Turning Haters Into Fans: Lessons from "Hug Your Haters"

Marketers are gravitating towards a more humanistic approach to reputation management and customer service thanks to findings from New York Times best-selling author Jay Baer’s recent book "Hug Your Haters." The book primarily speaks to the community manager, a role that was once deemed optional but with the growing issue of decreased brand perception and social noise, hires have increased.

Baer sets a clear understanding of what the customer experience means today by highlighting the single problem that businesses today are facing. Much to the average reader’s surprise, the problem is not feedback from haters, but rather the fact that businesses continue to ignore them.

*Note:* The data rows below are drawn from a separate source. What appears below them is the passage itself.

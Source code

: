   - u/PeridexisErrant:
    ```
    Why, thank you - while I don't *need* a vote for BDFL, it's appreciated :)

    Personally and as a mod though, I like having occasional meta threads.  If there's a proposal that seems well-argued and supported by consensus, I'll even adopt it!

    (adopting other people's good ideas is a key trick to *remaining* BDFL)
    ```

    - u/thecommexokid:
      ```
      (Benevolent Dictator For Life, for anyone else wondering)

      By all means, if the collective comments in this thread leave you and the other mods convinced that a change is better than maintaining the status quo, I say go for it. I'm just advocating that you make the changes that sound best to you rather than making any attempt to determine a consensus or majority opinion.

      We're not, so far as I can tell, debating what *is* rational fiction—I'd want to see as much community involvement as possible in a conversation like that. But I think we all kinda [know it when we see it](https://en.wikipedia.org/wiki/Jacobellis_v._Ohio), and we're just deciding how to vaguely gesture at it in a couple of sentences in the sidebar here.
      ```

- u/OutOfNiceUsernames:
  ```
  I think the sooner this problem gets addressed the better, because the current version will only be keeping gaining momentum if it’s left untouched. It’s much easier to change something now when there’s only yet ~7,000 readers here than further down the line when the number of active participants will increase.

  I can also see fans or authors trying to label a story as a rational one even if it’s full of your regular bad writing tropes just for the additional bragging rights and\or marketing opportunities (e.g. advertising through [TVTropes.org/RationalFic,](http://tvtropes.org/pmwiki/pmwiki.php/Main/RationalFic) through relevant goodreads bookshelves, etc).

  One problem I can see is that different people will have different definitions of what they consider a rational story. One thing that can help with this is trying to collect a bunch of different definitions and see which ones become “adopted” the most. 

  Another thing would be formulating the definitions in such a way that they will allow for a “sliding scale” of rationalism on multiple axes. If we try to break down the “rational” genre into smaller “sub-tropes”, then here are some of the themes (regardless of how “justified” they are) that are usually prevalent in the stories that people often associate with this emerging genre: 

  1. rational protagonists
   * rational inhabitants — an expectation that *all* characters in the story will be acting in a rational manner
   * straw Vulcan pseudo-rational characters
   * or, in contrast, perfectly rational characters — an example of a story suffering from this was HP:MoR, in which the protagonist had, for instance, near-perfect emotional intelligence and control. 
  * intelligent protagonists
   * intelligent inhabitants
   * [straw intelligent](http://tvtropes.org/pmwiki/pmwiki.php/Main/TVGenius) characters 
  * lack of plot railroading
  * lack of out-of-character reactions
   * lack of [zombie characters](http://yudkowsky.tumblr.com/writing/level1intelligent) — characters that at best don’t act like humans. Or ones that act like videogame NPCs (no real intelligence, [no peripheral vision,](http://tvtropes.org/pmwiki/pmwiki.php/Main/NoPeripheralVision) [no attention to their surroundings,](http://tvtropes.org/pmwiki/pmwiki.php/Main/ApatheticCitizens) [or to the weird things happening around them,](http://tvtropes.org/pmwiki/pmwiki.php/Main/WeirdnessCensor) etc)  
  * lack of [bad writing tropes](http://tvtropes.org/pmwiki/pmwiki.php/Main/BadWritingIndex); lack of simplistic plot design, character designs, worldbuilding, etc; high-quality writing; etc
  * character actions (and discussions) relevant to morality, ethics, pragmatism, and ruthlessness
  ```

With this assertion as the key driver for all insights, research and equation for customer success that Baer develops, readers (presumably in-house marketers) are able to gradually trek past the innate fear of responding publicly to angry customers.

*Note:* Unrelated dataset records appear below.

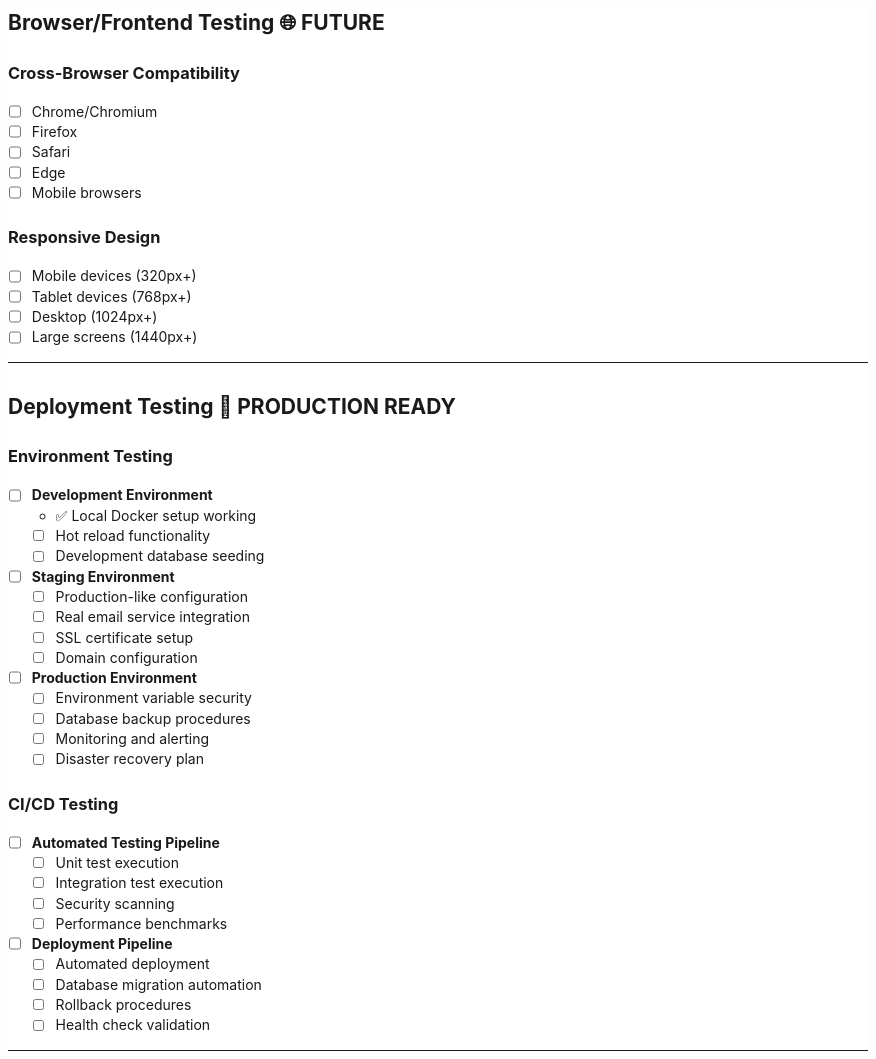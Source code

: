 
## Browser/Frontend Testing 🌐 FUTURE

### Cross-Browser Compatibility
- [ ] Chrome/Chromium
- [ ] Firefox
- [ ] Safari
- [ ] Edge
- [ ] Mobile browsers

### Responsive Design
- [ ] Mobile devices (320px+)
- [ ] Tablet devices (768px+)
- [ ] Desktop (1024px+)
- [ ] Large screens (1440px+)

---

## Deployment Testing 🚀 PRODUCTION READY

### Environment Testing
- [ ] **Development Environment**
  - ✅ Local Docker setup working
  - [ ] Hot reload functionality
  - [ ] Development database seeding
- [ ] **Staging Environment**
  - [ ] Production-like configuration
  - [ ] Real email service integration
  - [ ] SSL certificate setup
  - [ ] Domain configuration
- [ ] **Production Environment**
  - [ ] Environment variable security
  - [ ] Database backup procedures
  - [ ] Monitoring and alerting
  - [ ] Disaster recovery plan

### CI/CD Testing
- [ ] **Automated Testing Pipeline**
  - [ ] Unit test execution
  - [ ] Integration test execution
  - [ ] Security scanning
  - [ ] Performance benchmarks
- [ ] **Deployment Pipeline**
  - [ ] Automated deployment
  - [ ] Database migration automation
  - [ ] Rollback procedures
  - [ ] Health check validation

---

So what is the magic formula? Answer every complaint, in every channel, every time.

While this sounds straightforward, focusing on each element of the formula helps brand managers to identify areas for competitive opportunity and pull together smarter, more user-experience driven traditional and digital marketing mixes.

Every Complaint

The book explains that at a high level, there are two distinct groups of “haters”: the offstage and the onstage haters. And while haters don’t make up the majority of online audiences, their complaints pose a significant opportunity for improving brand perception and customer retention.

Every complaint that a brand answers, whether it is a small comment or a full-fledged crisis, shows both the complainers and other online researchers that the brand cares. Baer makes a poignant suggestion to consider every negative review as an opportunity to turn “lemons into lemonade,” noting that a 5% increase in customer retention in turn boosts profits by 25-85 percent. Once these complaints are addressed, customers are more likely to voice a positive opinion to their networks online.

Every Channel

Baer’s groups haters into two distinct categories to explain distinct intent, expectations, wants/needs of each group. Importantly, these different groups flock to different channels, which the book dives into with an action plan for handling situations for both.

Offstage haters are typically older audiences who go directly to channels like email or phone calls in order to address their issue head on and get a direct answer. These haters do not seek to lower the reputation of the brand at any level, and simply seek resolutions to their issues. Baer notes that offstage haters are the traditional complainers. But with mobile democratizing the way individuals communicate, the majority of haters is transitioning into onstage hater behavior.

Onstage haters, in contrast, are across various social media channels. They do not necessarily want feedback or answers, but rather, an audience to spread their experience with. With 84% of frequent complainers owning a smartphone, onstage haters are important to be especially vigilant of when creating a review response strategy. Baer compares the tendencies of onstage and offstage haters in a “hatrix” that complies key stats and metrics on each group.

Every Time

"Hug Your Haters" brings in several examples of brands who experience frustrated onstage and offstage customers by working with Edison research to test the correlation between customer advocacy and frequency of responses. With this, Baer delivers two key action plans for each type of hater group, simply summed up in two acronyms: HOURS and FEARS.
                
The main driver of competitive superiority and good business overall is a brand’s ability to leverage these strategies as efficiently as possible while still managing core friction points like a lack of a customer-centric company culture. With these findings summed up in a simplistic, comprehensive approach, a community manager’s key takeaway from Baer’s book is the fact that customer dissatisfaction is real, and brand responsiveness is more important than ever to turn haters into fans.